Many people used the wooden tub in which the family laundry was done. Children could sit in the tub and have a real scrub with castile soap. Adults either stood or sat on a chair close to the tub so that their feet and legs were in the water. In the era of the wood-burning cook-stove, the wide-open oven door yielded welcome warmth. When a long lasting fire was desired, freshly cut or green wood was used and often, I have been told, it was slightly dried in the stove’s oven with the oven door open. Sap oozing from the wood had a pleasant pungent odor. Among my memories of early summers in Plainfield is the bucket of soft soap used for cleaning in those times. Before the day of buying lye from Babbitt, it was obtained by pouring water through wood ashes and straining the resulting liquid lye. The product obtained from the mixture of soft fat and lye was dark and very strong. It was kept in a bucket and spooned into the water used for cleaning. In later life I often made soap from Babbitt’s lye dissolved in water and carefully mixed with cleansed, strained, liquefied, left-over fats. A cake of the soap thus made I took once to a chemist, and it proved to be perfectly blended, having in it neither free acid nor free alkali.
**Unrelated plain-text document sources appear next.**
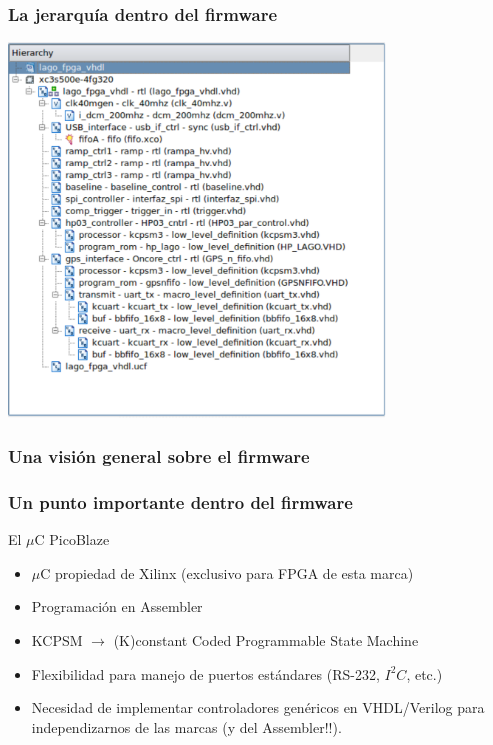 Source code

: \documentclass{beamer}
\begin{document}
\begin{frame}
  \frametitle{La jerarquía dentro del firmware}
  \begin{block}{}
    \centering
    \includegraphics[height=0.75\textheight,width=0.75\textwidth]{d5/jerarquia_lago}
  \end{block}
\end{frame}

\subsubsection{Una visión general sobre el firmware}

\begin{frame}
  \frametitle{Un punto importante dentro del firmware}
    \begin{block}{El $\mu$C PicoBlaze}
      \begin{itemize}[<+->]
        \item  $\mu$C propiedad de Xilinx (exclusivo para FPGA de esta marca)
        \item  Programación en Assembler
        \item  KCPSM $\rightarrow$ (K)constant Coded Programmable State
               Machine
        \item  Flexibilidad para manejo de puertos estándares (RS-232, $I^2C$,
               etc.)
        \item  Necesidad de implementar controladores genéricos en
               VHDL/Verilog para independizarnos de las marcas (y del
							 Assembler!!).
      \end{itemize}
    \end{block}
\end{frame}
\end{document}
In later years a fireboard closed off the use of the fireplace and an iron cook stove was used for cooking and heating. This was the arrangement during my childhood and until some time in the 1930’s. Electric current was brought to some twenty centrally located Plainfield homes sometime in the 1920’s, at which time kerosene lamps were replaced by electricity. Filling the lamps with kerosene, polishing lamp chimneys and trimming wicks had been one of my chores, and I was delighted to be rid of those jobs. For reading, student lamps had yielded a very soft shaded light; much better than the light from unshaded lamps.